• **Assignment**: If the records below hold pictures, omit them, and print exactly the lines from the first line through the line containing "預處理和檢索都由一個.py檔案完成，故不包含 Preprocess 及", inclusive.

• **Rendered images with source text**:
┏━━
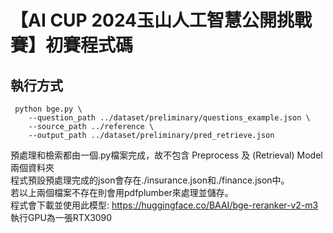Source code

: # 【AI CUP 2024玉山人工智慧公開挑戰賽】初賽程式碼
## 執行方式
```
 python bge.py \
    --question_path ../dataset/preliminary/questions_example.json \
    --source_path ../reference \
    --output_path ../dataset/preliminary/pred_retrieve.json
```
預處理和檢索都由一個.py檔案完成，故不包含 Preprocess 及 (Retrieval) Model 兩個資料夾  
程式預設預處理完成的json會存在./insurance.json和./finance.json中。  
若以上兩個檔案不存在則會用pdfplumber來處理並儲存。  
程式會下載並使用此模型: 
https://huggingface.co/BAAI/bge-reranker-v2-m3  
執行GPU為一張RTX3090
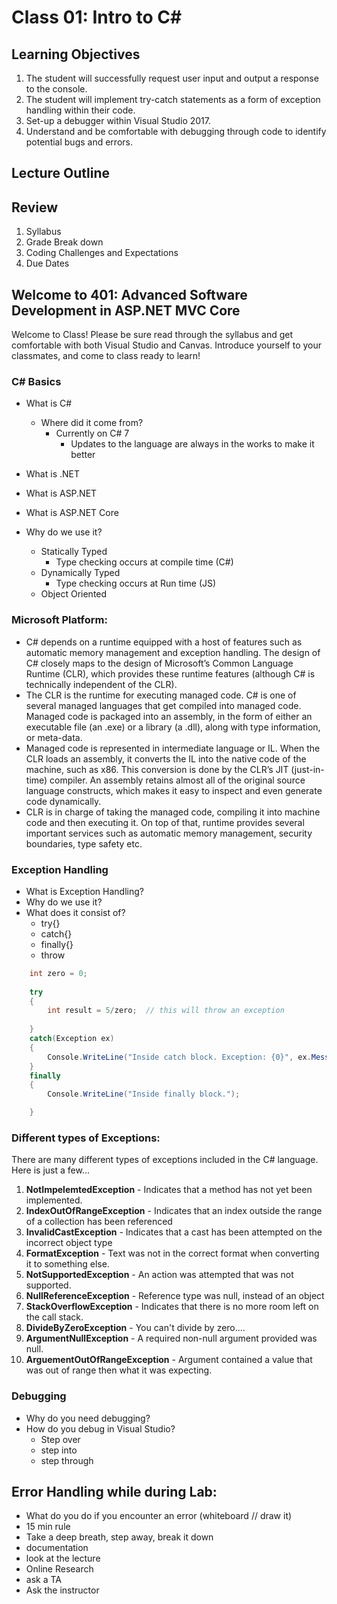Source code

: # Class 01: Intro to C#

## Learning Objectives
1. The student will successfully request user input and output a response to the console.
2. The student will implement try-catch statements as a form of exception handling within their code.
3. Set-up a debugger within Visual Studio 2017.
4. Understand and be comfortable with debugging through code to identify potential bugs and errors. 

## Lecture Outline

## Review
1. Syllabus
2. Grade Break down
3. Coding Challenges and Expectations
4. Due Dates


## Welcome to 401: Advanced Software Development in ASP.NET MVC Core
Welcome to Class! Please be sure read through the syllabus and get comfortable with both Visual Studio and Canvas.
Introduce yourself to your classmates, and come to class ready to learn!

### C# Basics
* What is C#
  * Where did it come from?
	* Currently on C# 7
		* Updates to the language are always in the works to make it better
* What is .NET
* What is ASP.NET
* What is ASP.NET Core
	
* Why do we use it?
	* Statically Typed
		- Type checking occurs at compile time (C#)
	* Dynamically Typed
		- Type checking occurs at Run time (JS)
	* Object Oriented

### Microsoft Platform:
  * C# depends on a runtime equipped with a host of features such as automatic memory management and exception handling. 
  The design of C# closely maps to the design of Microsoft’s Common Language Runtime (CLR), which provides these runtime 
  features (although C# is technically independent of the CLR).
  * The CLR is the runtime for executing managed code. C# is one of several managed languages that get compiled into managed code. 
  Managed code is packaged into an assembly, in the form of either an executable file (an .exe) or a library (a .dll), 
  along with type information, or meta-data.
  * Managed code is represented in intermediate language or IL. When the CLR loads an assembly, it converts the IL into the 
  native code of the machine, such as x86. This conversion is done by the CLR’s JIT (just-in-time) compiler. An assembly retains 
  almost all of the original source language constructs, which makes it easy to inspect and even generate code dynamically.
  * CLR is in charge of taking the managed code, compiling it into machine code and then executing it. 
  On top of that, runtime provides several important services such as automatic memory management, security boundaries, 
  type safety etc.


### Exception Handling

- What is Exception Handling?
- Why do we use it?
- What does it consist of? 
	- try{}
	- catch{}
	- finally{}
	- throw


```csharp
    int zero = 0;    
    
    try
    {
        int result = 5/zero;  // this will throw an exception       
            
    }
    catch(Exception ex)
    {
        Console.WriteLine("Inside catch block. Exception: {0}", ex.Message );
    }
    finally
    {
        Console.WriteLine("Inside finally block.");

    }
```

### Different types of Exceptions:

There are many different types of exceptions included in the C# language. Here is just a few...

1. **NotImpelemtedException** - Indicates that a method has not yet been implemented. 
1. **IndexOutOfRangeException** - Indicates that an index outside the range of a collection has been referenced
1. **InvalidCastException** -  Indicates that a cast has been attempted on the incorrect object type
1. **FormatException** - Text was not in the correct format when converting it to something else.
1. **NotSupportedException** - An action was attempted that was not supported.
1. **NullReferenceException** - Reference type was null, instead of an object
1. **StackOverflowException** - Indicates that there is no more room left on the call stack. 
1. **DivideByZeroException** - You can't divide by zero....
1. **ArgumentNullException** - A required non-null argument provided was null.
1. **ArguementOutOfRangeException** - Argument contained a value that was out of range then what it was expecting. 


### Debugging

- Why do you need debugging?
- How do you debug in Visual Studio?
	- Step over
	- step into
	- step through


## Error Handling while during Lab:
   - What do you do if you encounter an error (whiteboard // draw it)
   - 15 min rule
   - Take a deep breath, step away, break it down
   - documentation
   - look at the lecture
   - Online Research
   - ask a TA
   - Ask the instructor

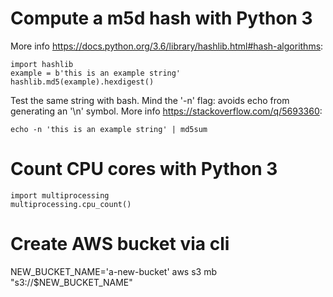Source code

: # Compute a m5d hash with Python 3
More info <https://docs.python.org/3.6/library/hashlib.html#hash-algorithms>:
```
import hashlib
example = b'this is an example string'
hashlib.md5(example).hexdigest()
```

Test the same string with bash. Mind the '-n' flag: avoids echo from generating an '\n' symbol. More info <https://stackoverflow.com/q/5693360>:
```
echo -n 'this is an example string' | md5sum
```

# Count CPU cores with Python 3
```
import multiprocessing
multiprocessing.cpu_count()
```

# Create AWS bucket via cli
NEW_BUCKET_NAME='a-new-bucket'
aws s3 mb "s3://$NEW_BUCKET_NAME"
┗━━
• **Solution to this problem**:
Source code

: # 【AI CUP 2024玉山人工智慧公開挑戰賽】初賽程式碼
## 執行方式
```
 python bge.py \
    --question_path ../dataset/preliminary/questions_example.json \
    --source_path ../reference \
    --output_path ../dataset/preliminary/pred_retrieve.json
```
預處理和檢索都由一個.py檔案完成，故不包含 Preprocess 及 (Retrieval) Model 兩個資料夾  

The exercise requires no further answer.